- **Items from a data source**:
------------------------------------------------------------
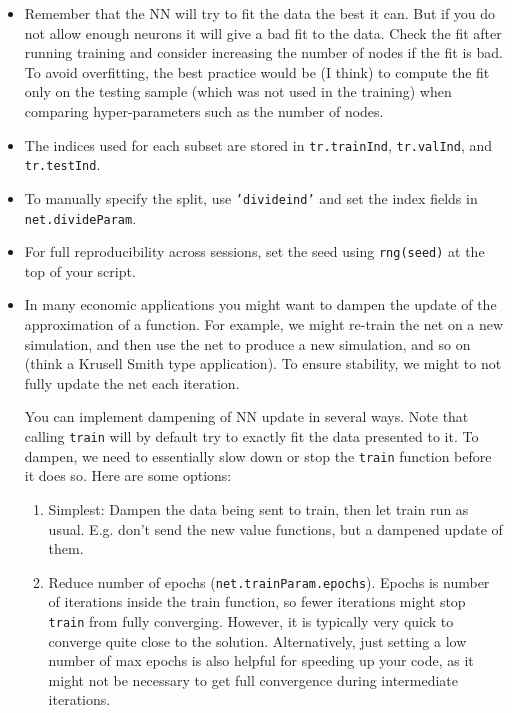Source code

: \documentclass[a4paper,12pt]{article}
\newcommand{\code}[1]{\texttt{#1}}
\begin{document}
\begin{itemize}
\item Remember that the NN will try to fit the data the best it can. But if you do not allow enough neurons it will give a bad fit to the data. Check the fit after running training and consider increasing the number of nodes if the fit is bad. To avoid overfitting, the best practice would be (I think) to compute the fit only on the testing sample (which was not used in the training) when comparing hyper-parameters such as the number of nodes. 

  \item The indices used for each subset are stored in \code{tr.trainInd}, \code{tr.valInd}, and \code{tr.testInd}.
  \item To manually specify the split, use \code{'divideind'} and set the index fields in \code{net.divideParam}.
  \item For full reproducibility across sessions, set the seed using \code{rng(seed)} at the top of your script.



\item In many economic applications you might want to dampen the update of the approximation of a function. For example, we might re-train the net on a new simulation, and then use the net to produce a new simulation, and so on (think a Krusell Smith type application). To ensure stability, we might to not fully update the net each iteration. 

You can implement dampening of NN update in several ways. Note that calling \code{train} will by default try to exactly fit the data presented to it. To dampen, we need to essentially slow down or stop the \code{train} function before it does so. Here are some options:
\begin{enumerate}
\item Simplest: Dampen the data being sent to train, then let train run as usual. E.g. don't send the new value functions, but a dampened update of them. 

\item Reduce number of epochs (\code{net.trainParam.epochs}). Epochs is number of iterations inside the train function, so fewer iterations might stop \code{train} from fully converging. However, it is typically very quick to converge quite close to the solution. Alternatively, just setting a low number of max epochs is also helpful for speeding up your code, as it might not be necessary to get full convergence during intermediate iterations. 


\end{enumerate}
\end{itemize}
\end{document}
------------------------------------------------------------
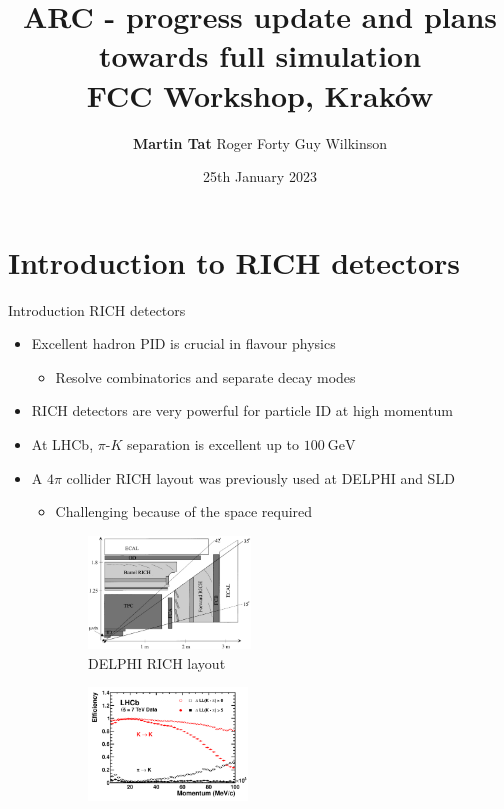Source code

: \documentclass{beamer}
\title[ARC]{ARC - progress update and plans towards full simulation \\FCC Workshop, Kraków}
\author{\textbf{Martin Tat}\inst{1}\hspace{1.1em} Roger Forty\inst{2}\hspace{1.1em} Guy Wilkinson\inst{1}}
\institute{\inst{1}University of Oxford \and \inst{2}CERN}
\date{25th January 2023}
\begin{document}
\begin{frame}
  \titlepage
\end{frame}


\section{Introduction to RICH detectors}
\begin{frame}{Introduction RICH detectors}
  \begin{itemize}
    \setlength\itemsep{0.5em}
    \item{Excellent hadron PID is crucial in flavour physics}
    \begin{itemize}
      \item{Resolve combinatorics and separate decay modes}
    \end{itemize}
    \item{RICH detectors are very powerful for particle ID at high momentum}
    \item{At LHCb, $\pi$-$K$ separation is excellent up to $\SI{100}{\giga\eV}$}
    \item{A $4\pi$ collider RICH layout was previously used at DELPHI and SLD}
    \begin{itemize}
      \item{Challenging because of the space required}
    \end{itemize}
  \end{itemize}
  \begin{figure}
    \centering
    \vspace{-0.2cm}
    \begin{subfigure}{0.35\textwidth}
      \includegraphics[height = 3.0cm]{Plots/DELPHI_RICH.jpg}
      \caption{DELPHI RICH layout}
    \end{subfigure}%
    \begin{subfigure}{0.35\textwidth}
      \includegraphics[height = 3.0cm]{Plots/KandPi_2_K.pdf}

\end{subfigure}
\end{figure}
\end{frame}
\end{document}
------------------------------------------------------------
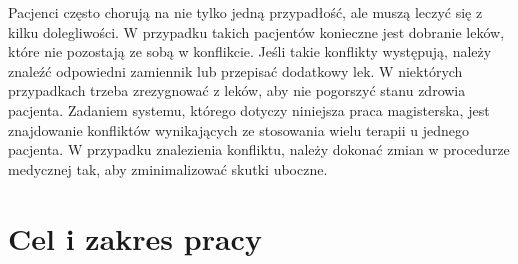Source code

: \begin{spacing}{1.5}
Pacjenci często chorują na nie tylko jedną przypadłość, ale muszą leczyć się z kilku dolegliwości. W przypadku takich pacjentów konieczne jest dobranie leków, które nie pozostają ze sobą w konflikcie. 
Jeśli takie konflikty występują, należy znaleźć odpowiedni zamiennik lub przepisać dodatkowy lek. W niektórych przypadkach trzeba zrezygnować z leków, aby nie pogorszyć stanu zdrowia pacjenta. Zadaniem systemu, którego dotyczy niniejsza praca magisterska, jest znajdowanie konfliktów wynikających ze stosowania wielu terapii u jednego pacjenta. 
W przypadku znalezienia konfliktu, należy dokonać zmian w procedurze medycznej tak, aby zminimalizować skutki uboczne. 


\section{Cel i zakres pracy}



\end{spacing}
------------------------------------------------------------
- **Exercise**:
For the entries above, state how many lines contain the word "might". Provide the number by itself.

- **Result**:
2